1. Resource Allocation (5 tools): Core orchestration API for managing cortex job resources

   • request_resources - Request MCP servers and workers for a job
   • release_resources - Release allocated resources
   • get_allocation - Query allocation details
   • get_capacity - Check cluster capacity
   • list_allocations - List all active allocations

2. MCP Server Lifecycle (5 tools): Manage MCP server deployments in Kubernetes

   • list_mcp_servers - List all MCP servers with status
   • get_mcp_status - Get detailed server status
   • start_mcp - Start an MCP server (scale to 1)
   • stop_mcp - Stop an MCP server (scale to 0)
   • scale_mcp - Scale MCP server horizontally (0-10 replicas)

3. Worker Management (6 tools): Manage Kubernetes workers (permanent and burst)

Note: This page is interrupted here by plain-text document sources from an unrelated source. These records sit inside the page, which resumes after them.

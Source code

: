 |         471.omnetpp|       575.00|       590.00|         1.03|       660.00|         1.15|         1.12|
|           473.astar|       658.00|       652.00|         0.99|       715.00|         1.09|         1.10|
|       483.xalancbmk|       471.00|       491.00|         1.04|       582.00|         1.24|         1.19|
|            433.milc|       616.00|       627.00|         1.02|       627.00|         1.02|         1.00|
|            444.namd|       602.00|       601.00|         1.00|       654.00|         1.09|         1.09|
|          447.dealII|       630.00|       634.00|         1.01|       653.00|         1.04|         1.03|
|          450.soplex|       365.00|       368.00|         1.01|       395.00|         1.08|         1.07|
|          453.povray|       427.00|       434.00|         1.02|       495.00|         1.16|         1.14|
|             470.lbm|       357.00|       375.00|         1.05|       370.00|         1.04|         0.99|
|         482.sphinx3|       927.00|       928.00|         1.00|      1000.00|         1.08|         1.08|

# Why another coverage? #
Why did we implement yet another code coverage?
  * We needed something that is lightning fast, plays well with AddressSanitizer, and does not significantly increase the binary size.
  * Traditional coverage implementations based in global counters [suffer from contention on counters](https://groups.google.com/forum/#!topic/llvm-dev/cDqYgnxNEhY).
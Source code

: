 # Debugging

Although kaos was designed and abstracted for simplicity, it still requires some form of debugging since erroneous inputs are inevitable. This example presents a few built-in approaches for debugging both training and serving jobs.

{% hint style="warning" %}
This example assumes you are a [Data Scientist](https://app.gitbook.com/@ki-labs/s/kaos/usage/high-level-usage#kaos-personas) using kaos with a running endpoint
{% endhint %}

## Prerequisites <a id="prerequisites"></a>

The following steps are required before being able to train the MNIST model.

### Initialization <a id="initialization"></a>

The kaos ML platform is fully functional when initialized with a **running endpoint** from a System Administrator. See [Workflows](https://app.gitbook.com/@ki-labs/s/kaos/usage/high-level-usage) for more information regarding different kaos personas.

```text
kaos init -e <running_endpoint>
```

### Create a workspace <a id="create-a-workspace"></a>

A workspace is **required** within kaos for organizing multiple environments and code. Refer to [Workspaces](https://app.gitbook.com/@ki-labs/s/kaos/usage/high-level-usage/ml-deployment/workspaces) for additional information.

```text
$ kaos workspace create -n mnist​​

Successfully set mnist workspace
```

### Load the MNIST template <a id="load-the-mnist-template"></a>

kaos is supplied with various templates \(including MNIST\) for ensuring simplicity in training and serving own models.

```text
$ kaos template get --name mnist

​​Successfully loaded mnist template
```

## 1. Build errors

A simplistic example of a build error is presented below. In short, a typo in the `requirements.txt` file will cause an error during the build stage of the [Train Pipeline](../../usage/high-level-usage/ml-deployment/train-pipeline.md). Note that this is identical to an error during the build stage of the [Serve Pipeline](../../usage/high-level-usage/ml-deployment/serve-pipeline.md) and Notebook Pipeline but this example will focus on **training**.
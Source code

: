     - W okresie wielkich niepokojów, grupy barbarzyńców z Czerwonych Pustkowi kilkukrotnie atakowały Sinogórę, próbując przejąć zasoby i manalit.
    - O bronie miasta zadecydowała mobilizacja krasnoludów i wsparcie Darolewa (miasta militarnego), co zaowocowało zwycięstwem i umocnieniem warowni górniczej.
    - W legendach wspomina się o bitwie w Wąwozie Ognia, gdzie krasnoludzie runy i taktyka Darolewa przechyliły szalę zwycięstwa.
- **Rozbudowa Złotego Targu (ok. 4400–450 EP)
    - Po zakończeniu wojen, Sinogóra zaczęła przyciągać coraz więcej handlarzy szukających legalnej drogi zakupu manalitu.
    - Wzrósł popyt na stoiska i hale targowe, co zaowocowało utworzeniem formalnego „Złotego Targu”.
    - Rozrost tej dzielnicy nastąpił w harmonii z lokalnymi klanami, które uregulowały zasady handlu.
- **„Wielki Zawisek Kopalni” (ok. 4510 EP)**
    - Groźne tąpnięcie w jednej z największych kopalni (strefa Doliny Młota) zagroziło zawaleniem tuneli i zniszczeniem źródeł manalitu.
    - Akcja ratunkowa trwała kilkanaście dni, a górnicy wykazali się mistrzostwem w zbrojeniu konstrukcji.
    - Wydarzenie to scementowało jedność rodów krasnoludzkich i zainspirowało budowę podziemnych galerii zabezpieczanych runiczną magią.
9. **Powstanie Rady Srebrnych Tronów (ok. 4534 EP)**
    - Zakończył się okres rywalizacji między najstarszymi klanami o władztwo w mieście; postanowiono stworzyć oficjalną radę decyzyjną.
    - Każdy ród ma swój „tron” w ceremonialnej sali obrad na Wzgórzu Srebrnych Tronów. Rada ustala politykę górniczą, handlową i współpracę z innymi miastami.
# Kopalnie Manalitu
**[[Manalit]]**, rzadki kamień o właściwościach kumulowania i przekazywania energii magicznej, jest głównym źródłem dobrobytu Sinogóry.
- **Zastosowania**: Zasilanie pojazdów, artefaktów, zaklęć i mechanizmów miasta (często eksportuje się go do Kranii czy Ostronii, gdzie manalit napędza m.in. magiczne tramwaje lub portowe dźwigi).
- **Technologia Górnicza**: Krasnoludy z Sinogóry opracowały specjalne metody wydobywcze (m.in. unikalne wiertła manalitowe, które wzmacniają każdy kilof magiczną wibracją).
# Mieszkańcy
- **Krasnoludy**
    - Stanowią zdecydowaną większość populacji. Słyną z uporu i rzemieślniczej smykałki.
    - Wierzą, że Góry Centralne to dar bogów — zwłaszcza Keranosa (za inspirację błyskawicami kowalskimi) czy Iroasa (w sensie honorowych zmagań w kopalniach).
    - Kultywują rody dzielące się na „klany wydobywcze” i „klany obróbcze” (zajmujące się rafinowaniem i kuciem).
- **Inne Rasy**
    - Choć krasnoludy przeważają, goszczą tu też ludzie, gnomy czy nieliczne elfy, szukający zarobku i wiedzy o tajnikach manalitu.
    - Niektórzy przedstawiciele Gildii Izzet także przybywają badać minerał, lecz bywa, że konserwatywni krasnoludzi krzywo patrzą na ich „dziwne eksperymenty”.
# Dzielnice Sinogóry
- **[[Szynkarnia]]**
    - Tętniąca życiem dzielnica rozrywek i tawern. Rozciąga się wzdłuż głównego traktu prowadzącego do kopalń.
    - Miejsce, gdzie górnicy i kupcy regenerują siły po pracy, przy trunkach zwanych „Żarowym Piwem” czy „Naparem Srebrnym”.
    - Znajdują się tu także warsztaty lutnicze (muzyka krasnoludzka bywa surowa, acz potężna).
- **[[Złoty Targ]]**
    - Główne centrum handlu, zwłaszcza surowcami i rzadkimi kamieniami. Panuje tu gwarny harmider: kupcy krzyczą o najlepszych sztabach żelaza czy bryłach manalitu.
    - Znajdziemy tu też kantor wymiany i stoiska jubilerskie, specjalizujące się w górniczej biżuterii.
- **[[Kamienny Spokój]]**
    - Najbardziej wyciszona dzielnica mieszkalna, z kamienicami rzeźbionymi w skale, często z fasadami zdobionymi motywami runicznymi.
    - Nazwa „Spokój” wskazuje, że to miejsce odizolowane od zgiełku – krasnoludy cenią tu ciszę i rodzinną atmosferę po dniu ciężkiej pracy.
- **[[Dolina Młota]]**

   • list_workers - List all workers with filtering
   • provision_workers - Create burst workers with TTL
   • drain_worker - Gracefully drain a worker
   • destroy_worker - Safely destroy burst workers
   • get_worker_details - Get detailed worker information
   • get_worker_capacity - Check worker resource capacity

Installation

# Install from PyPI (when published)
pip install cortex-resource-manager

# Or install from source
git clone https://github.com/ry-ops/cortex-resource-manager.git
cd cortex-resource-manager
pip install -r requirements.txt
pip install -e .

Requirements

• Python 3.8+
• Kubernetes cluster access
• Properly configured kubeconfig or in-cluster service account

Usage

Resource Allocation Tools

The core orchestration API for cortex job management:

from allocation_manager import AllocationManager

# Create manager
manager = AllocationManager(
    total_cpu=16.0,
    total_memory=32768,  # 32GB
    total_workers=10
)

# Request resources for a job
allocation = manager.request_resources(
    job_id="feature-dev-001",
    mcp_servers=["filesystem", "github", "database"],
    workers=4,
    priority="high",
    ttl_seconds=7200,
    metadata={"task_type": "feature_implementation"}
)

print(f"Allocation ID: {allocation['allocation_id']}")
print(f"MCP Servers: {allocation['mcp_servers']}")
print(f"Workers: {allocation['workers_allocated']}")

# Check cluster capacity
capacity = manager.get_capacity()
print(f"Available workers: {capacity['available_workers']}")
print(f"Available CPU: {capacity['available_cpu']}")

# Get allocation details
details = manager.get_allocation(allocation['allocation_id'])
print(f"State: {details['state']}")
print(f"Age: {details['timestamps']['age_seconds']}s")

# Release resources when done
result = manager.release_resources(allocation['allocation_id'])
print(f"Released {result['workers_released']} workers")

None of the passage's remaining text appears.